Une portion de nos archives nationales, pillée par des filous sans scrupules, est revendue sans qu'on ne lève le petit doigt. On voudrait récupérer la part de notre mémoire collective qui s'effiloche dans des voûtes étrangères que nous ne le pourrions pas: les budgets d'acquisition pour les morceaux rares n'existent plus.
Les articles d'Isabelle Paré publiés dans Le Devoir hier et aujourd'hui suivent la trace de documents ayant appartenus aux Archives nationales du Québec. Dérobés à un moment imprécis de l'histoire contemporaine, ces morceaux de notre mémoire ont atterri dans des bibliothèques américaines. Le journal historique Relation du voyage de la Louisiane ou Nouvelle-France a été vendu à New York par Christie's pour 276 000 $US. Rien ne sera fait pour retrouver cette mémoire perdue qui file à gros prix ailleurs.
C'est bien sûr faute de ressources qu'on ne s'activera pas, ni devant les tribunaux, ni non plus dans les ventes aux enchères où sont et seront englouties d'autres parcelles de mémoire. Bibliothèque et Archives nationales du Québec (BAnQ) a déjà eu un mince budget d'acquisition pour enrichir ses fonds autrement que grâce aux dons. Il était même possible de pratiquer l'art de la négociation lorsque le document en valait la chandelle. Hélas! Dans un contexte de compressions, ce budget s'est évanoui. Impossible de combler nos trous de mémoire.
D'immenses brèches zèbrent le tableau général de notre mémoire collective: des incendies survenus en cours d'histoire, de mauvaises conditions de conservation, les transferts liés aux guerres — la Conquête, par exemple, constitue une importante période de flottement —, la confusion entre les intérêts publics et privés, tout cela explique en partie l'absence de certains documents. Des pièces existent sans même qu'on le sache, car elles n'ont pas été répertoriées — impossible de noter au registre 55 km d'archives papier! Certains morceaux ont donc été volés dans l'indifférence totale, puis revendus par des fricoteurs sans éthique.
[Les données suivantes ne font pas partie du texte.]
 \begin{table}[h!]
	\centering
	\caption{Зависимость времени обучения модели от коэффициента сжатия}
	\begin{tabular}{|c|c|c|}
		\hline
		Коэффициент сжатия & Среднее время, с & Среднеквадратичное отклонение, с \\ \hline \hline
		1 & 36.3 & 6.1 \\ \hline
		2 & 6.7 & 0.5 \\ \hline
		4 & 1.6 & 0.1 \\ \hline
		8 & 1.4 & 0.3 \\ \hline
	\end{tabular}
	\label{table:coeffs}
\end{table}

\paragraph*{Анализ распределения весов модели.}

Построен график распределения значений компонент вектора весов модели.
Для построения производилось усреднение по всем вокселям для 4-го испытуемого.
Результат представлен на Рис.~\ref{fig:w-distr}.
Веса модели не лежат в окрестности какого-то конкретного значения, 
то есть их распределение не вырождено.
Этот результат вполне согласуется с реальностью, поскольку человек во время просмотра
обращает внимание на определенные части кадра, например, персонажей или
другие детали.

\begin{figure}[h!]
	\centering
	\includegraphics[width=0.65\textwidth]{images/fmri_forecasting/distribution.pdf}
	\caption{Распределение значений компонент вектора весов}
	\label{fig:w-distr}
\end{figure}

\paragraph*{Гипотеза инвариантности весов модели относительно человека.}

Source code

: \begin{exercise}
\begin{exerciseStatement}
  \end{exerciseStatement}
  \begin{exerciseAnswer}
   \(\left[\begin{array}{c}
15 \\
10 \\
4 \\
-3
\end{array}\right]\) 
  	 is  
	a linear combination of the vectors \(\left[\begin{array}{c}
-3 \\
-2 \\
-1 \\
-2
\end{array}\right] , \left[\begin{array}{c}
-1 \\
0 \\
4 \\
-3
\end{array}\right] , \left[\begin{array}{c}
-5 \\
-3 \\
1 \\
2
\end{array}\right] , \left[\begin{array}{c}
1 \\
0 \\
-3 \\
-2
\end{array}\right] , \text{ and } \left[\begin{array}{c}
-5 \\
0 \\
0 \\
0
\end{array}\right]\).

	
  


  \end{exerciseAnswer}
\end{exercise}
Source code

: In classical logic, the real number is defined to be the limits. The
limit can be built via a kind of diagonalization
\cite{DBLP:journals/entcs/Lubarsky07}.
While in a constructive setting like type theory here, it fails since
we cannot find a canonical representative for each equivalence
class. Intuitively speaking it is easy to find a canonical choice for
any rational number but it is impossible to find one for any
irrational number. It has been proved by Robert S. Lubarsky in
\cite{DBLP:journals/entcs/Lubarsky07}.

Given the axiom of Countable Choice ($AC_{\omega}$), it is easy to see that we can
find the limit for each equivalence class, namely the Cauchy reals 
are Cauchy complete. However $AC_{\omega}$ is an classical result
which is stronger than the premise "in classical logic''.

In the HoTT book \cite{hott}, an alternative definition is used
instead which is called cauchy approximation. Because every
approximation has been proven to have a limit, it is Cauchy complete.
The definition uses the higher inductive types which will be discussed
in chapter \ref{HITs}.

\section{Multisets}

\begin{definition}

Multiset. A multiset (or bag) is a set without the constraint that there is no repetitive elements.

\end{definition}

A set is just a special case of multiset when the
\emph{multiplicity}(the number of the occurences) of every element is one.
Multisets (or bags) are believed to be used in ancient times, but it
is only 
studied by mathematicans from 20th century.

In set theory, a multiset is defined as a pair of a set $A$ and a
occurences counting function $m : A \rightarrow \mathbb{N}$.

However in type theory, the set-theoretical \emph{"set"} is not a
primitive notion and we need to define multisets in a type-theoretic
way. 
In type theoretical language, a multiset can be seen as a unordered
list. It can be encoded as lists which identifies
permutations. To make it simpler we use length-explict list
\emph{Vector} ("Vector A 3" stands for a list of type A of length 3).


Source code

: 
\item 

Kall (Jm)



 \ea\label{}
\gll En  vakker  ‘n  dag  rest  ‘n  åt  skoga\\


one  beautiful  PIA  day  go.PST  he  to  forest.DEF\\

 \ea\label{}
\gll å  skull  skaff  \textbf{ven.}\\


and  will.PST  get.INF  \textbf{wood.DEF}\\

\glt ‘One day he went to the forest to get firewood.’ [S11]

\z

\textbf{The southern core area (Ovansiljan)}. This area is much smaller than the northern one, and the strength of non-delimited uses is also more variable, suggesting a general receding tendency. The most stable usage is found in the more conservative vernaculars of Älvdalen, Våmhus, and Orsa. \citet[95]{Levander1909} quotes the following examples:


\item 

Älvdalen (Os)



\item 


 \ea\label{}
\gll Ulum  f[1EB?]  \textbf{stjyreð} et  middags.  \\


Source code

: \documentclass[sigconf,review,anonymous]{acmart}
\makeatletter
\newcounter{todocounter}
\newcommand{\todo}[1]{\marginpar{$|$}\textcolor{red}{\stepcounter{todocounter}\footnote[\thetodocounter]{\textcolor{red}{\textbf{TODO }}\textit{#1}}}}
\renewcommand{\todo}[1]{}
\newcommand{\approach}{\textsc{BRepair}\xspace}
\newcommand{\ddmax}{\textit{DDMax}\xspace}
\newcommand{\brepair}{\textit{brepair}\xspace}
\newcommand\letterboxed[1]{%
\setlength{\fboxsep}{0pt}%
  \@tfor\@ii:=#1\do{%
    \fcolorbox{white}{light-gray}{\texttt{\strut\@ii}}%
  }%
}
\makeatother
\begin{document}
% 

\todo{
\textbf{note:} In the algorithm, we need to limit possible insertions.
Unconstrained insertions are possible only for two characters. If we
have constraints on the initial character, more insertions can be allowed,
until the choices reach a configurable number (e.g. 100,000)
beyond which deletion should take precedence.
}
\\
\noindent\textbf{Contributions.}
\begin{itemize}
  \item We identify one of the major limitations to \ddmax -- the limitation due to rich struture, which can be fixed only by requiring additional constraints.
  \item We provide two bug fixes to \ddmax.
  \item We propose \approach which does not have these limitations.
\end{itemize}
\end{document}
Difficile de blâmer BAnQ, dont le rôle de gardien du patrimoine documentaire — et d'admirable diffuseur, il faut le souligner — est à la mesure de ses moyens. Des moyens qui sont le reflet d'une politique passoire en matière de patrimoine. Les institutions réagissent comme elles le peuvent lorsque des citoyens lancent des alertes. Mais du haut de la pyramide politique, on pratique l'indifférence. Une vision en matière de protection du patrimoine? Il n'en existe pas.
Les documents archivés sont aujourd'hui bien protégés, et leur diffusion est garantie. Mais pour ces strates perdues — ou volées — de notre histoire, quels sont les moyens consentis à leur recherche et leur acquisition? Croisons les doigts pour que tous les filons de notre mémoire collective soient «donnés» à BAnQ — en échange de déductions fiscales soutenues par la collectivité, notons-le! Mais si d'aventure une pièce essentielle se retrouvait chez Christie's, il faudra regarder passer le train.